The new rules will aim to better assess borrowers’ debt obligations from the first home to prevent binge borrowing, at a time when the nation’s household debt is expanding at a double-digit pace and crimping private consumption.

“Excessive household debt expansion leads to increasing debt repayment burdens and restrains private consumption and economic growth,” the finance ministry and regulator said in a joint statement.

The sum of home loans, credit purchases and other household borrowing totaled 1,388.3 trillion won ($1.23 trillion) as of the second quarter this year, up 10.4% from a year earlier.

The new rules follow the Bank of Korea’s policy meeting last week, at which it held interest rates at a record low but at which a dissenting board member called for a rate hike amid a stronger outlook for growth. The dissenting vote prompted some economists to bring forward the timing of a rate hike at the Bank of Korea to the Nov. 30 meeting.

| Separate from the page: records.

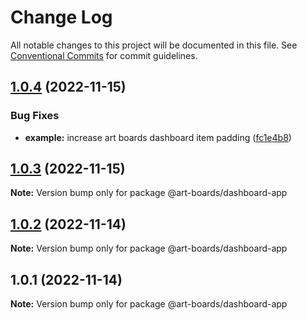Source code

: # Change Log

All notable changes to this project will be documented in this file.
See [Conventional Commits](https://conventionalcommits.org) for commit guidelines.

## [1.0.4](https://github.com/leanjs/leanjs/compare/@art-boards/dashboard-app@1.0.3...@art-boards/dashboard-app@1.0.4) (2022-11-15)

### Bug Fixes

- **example:** increase art boards dashboard item padding ([fc1e4b8](https://github.com/leanjs/leanjs/commit/fc1e4b80b3be665b941b9dbc77740fd043ff50b2))

## [1.0.3](https://github.com/leanjs/leanjs/compare/@art-boards/dashboard-app@1.0.2...@art-boards/dashboard-app@1.0.3) (2022-11-15)

**Note:** Version bump only for package @art-boards/dashboard-app

## [1.0.2](https://github.com/leanjs/leanjs/compare/@art-boards/dashboard-app@1.0.1...@art-boards/dashboard-app@1.0.2) (2022-11-14)

**Note:** Version bump only for package @art-boards/dashboard-app

## 1.0.1 (2022-11-14)

**Note:** Version bump only for package @art-boards/dashboard-app
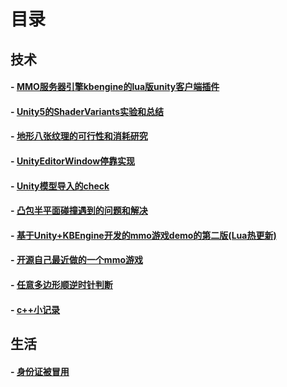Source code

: # 目录

## 技术

#### - [MMO服务器引擎kbengine的lua版unity客户端插件](https://github.com/liuxq/blog/issues/11)
#### - [Unity5的ShaderVariants实验和总结](https://github.com/liuxq/blog/issues/10)
#### - [地形八张纹理的可行性和消耗研究](https://github.com/liuxq/blog/issues/9)
#### - [UnityEditorWindow停靠实现](https://github.com/liuxq/blog/issues/7)
#### - [Unity模型导入的check](https://github.com/liuxq/blog/issues/6)

#### - [凸包半平面碰撞遇到的问题和解决](https://github.com/liuxq/blog/issues/5)
#### - [基于Unity+KBEngine开发的mmo游戏demo的第二版(Lua热更新)](https://github.com/liuxq/blog/issues/4)
#### - [开源自己最近做的一个mmo游戏](https://github.com/liuxq/blog/issues/3)

#### - [任意多边形顺逆时针判断](https://github.com/liuxq/blog/issues/2)
#### - [c++小记录](https://github.com/liuxq/blog/issues/1)

## 生活
  
#### - [身份证被冒用](https://github.com/liuxq/blog/issues/8)
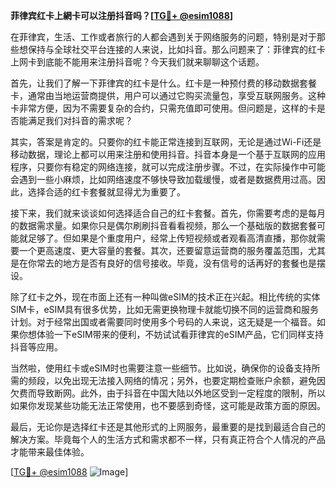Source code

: **菲律宾红卡上網卡可以注册抖音吗？[[TG💪+ @esim1088](https://t.me/s/esim1088)]**

在菲律宾，生活、工作或者旅行的人都会遇到关于网络服务的问题，特别是对于那些想保持与全球社交平台连接的人来说，比如抖音。那么问题来了：菲律宾的红卡上网卡到底能不能用来注册抖音呢？今天我们就来聊聊这个话题。

首先，让我们了解一下菲律宾的红卡是什么。红卡是一种预付费的移动数据套餐卡，通常由当地运营商提供，用户可以通过它购买流量包，享受互联网服务。这种卡非常方便，因为不需要复杂的合约，只需充值即可使用。但问题是，这样的卡是否能满足我们对抖音的需求呢？

其实，答案是肯定的。只要你的红卡能正常连接到互联网，无论是通过Wi-Fi还是移动数据，理论上都可以用来注册和使用抖音。抖音本身是一个基于互联网的应用程序，只要你有稳定的网络连接，就可以完成注册步骤。不过，在实际操作中可能会遇到一些小麻烦，比如网络速度不够快导致加载缓慢，或者是数据费用过高。因此，选择合适的红卡套餐就显得尤为重要了。

接下来，我们就来谈谈如何选择适合自己的红卡套餐。首先，你需要考虑的是每月的数据需求量。如果你只是偶尔刷刷抖音看看视频，那么一个基础版的数据套餐可能就足够了。但如果是个重度用户，经常上传短视频或者观看高清直播，那你就需要一个更高速度、更大容量的套餐。其次，还要留意运营商的服务覆盖范围，尤其是在你常去的地方是否有良好的信号接收。毕竟，没有信号的话再好的套餐也是摆设。

除了红卡之外，现在市面上还有一种叫做eSIM的技术正在兴起。相比传统的实体SIM卡，eSIM具有很多优势，比如无需更换物理卡就能切换不同的运营商和服务计划。对于经常出国或者需要同时使用多个号码的人来说，这无疑是一个福音。如果你想体验一下eSIM带来的便利，不妨试试看菲律宾的eSIM产品，它们同样支持抖音等应用。

当然啦，使用红卡或eSIM时也需要注意一些细节。比如说，确保你的设备支持所需的频段，以免出现无法接入网络的情况；另外，也要定期检查账户余额，避免因欠费而导致断网。此外，由于抖音在中国大陆以外地区受到一定程度的限制，所以如果你发现某些功能无法正常使用，也不要感到奇怪，这可能是政策方面的原因。

最后，无论你是选择红卡还是其他形式的上网服务，最重要的是找到最适合自己的解决方案。毕竟每个人的生活方式和需求都不一样，只有真正符合个人情况的产品才能带来最佳体验。

[[TG💪+ @esim1088](https://t.me/s/esim1088) ![Image](https://i.postimg.cc/4NQfJmqS/Snipaste-2025-05-13-00-14-12.png)]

As of the end of 2016, South Korea’s household debt-to-gross domestic product stood at 95.6%, above the average of 70% for the members of the Organization for Economic Cooperation and Development.

High-speed household debt growth is a concern especially as economists expect the Bank of Korea to increase policy rates in the coming months, which may raise debt repayment burdens for vulnerable homes.

Twelve out of 20 economists polled by Reuters on Oct. 17 saw the BoK hiking key interest rates during the first half of 2018, ending an easing cycle that began in 2011.

As the International Monetary Fund saw the country’s household debt situation as “manageable”, the government reiterated the economy can sufficiently manage the debt.

Of the 1,400 trillion won debt, 320,000 households with 92 trillion won debt are facing difficulties in paying back the money they owe to banks and mutual savings banks. This is because they have a negative cash flow, meaning their monthly paychecks are not enough to meet their debt obligations.